Что, если «строгость» чужда ее натуре и отсутствует в ее эмоциональном словаре? Что, если она вообще никогда не ведет себя строго? К этому моменту ей надо бы уже перевести указание итоговой режиссуры «строгость» в глагол: возможно, поучать, проповедовать, осуждать, наказывать. Затем ей следует взглянуть еще раз, и провести дополнительную эмоциональную оценку. Разве у нее действительно никогда не возникало желания осудить или наказать? У всех нас такие порывы были, даже если мы никогда не переводили их в действие. Актрисе дается возможность найти их и поддаться им в вымышленном мире — повести себя так, как она никогда бы себя не повела в реальности, — и ей все это сойдет с рук!

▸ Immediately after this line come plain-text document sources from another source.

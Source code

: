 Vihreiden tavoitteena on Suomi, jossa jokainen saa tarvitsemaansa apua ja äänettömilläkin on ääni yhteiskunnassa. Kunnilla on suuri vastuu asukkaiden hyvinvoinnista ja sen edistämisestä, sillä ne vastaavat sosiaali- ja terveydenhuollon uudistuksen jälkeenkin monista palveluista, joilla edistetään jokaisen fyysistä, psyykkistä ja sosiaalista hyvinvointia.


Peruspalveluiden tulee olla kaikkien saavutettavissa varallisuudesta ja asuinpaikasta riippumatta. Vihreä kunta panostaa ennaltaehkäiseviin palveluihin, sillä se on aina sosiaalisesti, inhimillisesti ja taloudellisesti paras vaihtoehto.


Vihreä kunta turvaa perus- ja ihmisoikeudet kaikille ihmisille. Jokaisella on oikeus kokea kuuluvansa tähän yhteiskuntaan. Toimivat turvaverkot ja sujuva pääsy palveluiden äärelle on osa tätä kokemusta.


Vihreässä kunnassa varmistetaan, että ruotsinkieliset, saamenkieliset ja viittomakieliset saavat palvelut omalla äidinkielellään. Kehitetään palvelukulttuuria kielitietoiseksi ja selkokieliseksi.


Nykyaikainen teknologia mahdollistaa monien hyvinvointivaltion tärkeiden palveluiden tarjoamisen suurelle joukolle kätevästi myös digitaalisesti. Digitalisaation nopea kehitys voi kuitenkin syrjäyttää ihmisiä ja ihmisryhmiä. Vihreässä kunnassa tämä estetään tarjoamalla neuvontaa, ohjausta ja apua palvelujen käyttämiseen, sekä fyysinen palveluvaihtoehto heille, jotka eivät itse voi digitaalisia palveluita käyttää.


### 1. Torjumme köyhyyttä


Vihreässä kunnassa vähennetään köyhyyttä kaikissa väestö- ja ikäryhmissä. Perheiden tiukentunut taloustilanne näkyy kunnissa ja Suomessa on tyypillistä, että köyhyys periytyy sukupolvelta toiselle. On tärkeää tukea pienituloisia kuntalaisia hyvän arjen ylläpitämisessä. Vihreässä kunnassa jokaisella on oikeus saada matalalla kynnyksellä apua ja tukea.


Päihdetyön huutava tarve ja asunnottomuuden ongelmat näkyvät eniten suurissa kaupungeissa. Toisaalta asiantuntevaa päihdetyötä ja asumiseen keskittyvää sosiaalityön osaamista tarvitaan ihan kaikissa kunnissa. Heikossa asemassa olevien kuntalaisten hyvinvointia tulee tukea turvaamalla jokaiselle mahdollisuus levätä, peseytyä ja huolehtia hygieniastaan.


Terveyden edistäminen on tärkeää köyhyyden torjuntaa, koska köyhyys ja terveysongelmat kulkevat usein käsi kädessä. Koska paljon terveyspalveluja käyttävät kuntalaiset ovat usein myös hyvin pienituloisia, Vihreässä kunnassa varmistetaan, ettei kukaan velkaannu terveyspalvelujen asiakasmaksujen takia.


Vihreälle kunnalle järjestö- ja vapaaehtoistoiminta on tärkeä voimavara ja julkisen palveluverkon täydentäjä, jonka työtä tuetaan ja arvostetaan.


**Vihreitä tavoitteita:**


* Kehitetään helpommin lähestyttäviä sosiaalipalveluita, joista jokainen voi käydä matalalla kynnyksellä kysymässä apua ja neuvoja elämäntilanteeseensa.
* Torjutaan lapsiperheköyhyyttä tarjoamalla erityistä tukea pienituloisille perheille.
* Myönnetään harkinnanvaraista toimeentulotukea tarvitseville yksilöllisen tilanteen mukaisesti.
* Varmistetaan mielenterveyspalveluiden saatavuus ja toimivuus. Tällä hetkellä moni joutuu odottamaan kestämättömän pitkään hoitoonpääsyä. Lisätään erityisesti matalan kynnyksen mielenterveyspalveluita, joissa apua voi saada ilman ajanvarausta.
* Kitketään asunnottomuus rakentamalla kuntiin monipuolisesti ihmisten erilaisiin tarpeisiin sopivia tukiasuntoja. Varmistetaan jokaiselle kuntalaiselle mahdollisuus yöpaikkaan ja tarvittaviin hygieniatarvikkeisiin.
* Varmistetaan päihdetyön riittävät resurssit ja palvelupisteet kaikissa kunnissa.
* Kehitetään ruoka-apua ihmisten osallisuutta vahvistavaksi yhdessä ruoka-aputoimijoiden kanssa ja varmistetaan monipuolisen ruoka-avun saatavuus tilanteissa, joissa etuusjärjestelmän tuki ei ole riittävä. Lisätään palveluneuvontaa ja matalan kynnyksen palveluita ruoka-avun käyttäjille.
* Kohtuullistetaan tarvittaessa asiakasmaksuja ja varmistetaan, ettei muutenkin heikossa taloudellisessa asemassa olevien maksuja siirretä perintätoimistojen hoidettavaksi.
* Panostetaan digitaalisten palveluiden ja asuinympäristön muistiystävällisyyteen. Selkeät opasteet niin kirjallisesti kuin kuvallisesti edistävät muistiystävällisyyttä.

Актер должен сам принять решения и найти с ними связь таким образом, что включится его подсознание. Он может играть персонажей, непохожих на него самого, принимать решения, которые отличаются от тех, которые бы он сам принял в реальной жизни, например, решить умолять в ситуации, в которой он сам не стал бы этого делать. Это играбельная трактовка. Конечно, «умолять» он должен честно, так, как он сам делает, когда умоляет. Это открывает дверь чистой, восхитительной свободе делать то, что неуместно в реальной жизни, то есть добиться высвобождения актера, как кажется это делает Ингрид Бергман в своем продуманном изображении матери, унижающей свою дочь (Лив Ульман) в «Осенней сонате» Ингмара Бергмана. То, что она позволяет себе жаловаться, требовать и давить так, как никому не дается в реальной жизни, придает ее исполнению особую энергию.